═══ Source material ═══
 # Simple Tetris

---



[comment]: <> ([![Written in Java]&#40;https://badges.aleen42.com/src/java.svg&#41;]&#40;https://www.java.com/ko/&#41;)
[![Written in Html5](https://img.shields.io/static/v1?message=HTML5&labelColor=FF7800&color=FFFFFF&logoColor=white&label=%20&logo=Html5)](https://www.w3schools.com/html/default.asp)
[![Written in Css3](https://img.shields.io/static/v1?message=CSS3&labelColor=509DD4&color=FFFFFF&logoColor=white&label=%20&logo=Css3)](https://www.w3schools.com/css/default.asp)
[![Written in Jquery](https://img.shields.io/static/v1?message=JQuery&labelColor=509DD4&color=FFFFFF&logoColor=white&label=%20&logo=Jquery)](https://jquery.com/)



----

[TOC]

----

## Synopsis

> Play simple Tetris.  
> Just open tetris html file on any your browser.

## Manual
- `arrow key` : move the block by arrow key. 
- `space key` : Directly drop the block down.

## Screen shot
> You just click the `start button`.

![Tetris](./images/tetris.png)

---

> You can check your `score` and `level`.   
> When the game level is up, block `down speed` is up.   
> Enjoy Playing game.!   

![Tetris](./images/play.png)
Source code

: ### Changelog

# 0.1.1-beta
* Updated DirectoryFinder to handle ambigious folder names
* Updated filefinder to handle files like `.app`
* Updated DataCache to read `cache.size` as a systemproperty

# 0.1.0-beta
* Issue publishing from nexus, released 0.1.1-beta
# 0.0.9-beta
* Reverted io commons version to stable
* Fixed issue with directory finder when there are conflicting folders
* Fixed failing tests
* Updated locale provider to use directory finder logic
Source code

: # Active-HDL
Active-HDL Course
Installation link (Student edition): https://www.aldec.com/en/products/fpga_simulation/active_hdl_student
═══
### To do:
Set out every line from the material that contains the string "white".

### Your response:
[![Written in Html5](https://img.shields.io/static/v1?message=HTML5&labelColor=FF7800&color=FFFFFF&logoColor=white&label=%20&logo=Html5)](https://www.w3schools.com/html/default.asp)
[![Written in Css3](https://img.shields.io/static/v1?message=CSS3&labelColor=509DD4&color=FFFFFF&logoColor=white&label=%20&logo=Css3)](https://www.w3schools.com/css/default.asp)
[![Written in Jquery](https://img.shields.io/static/v1?message=JQuery&labelColor=509DD4&color=FFFFFF&logoColor=white&label=%20&logo=Jquery)](https://jquery.com/)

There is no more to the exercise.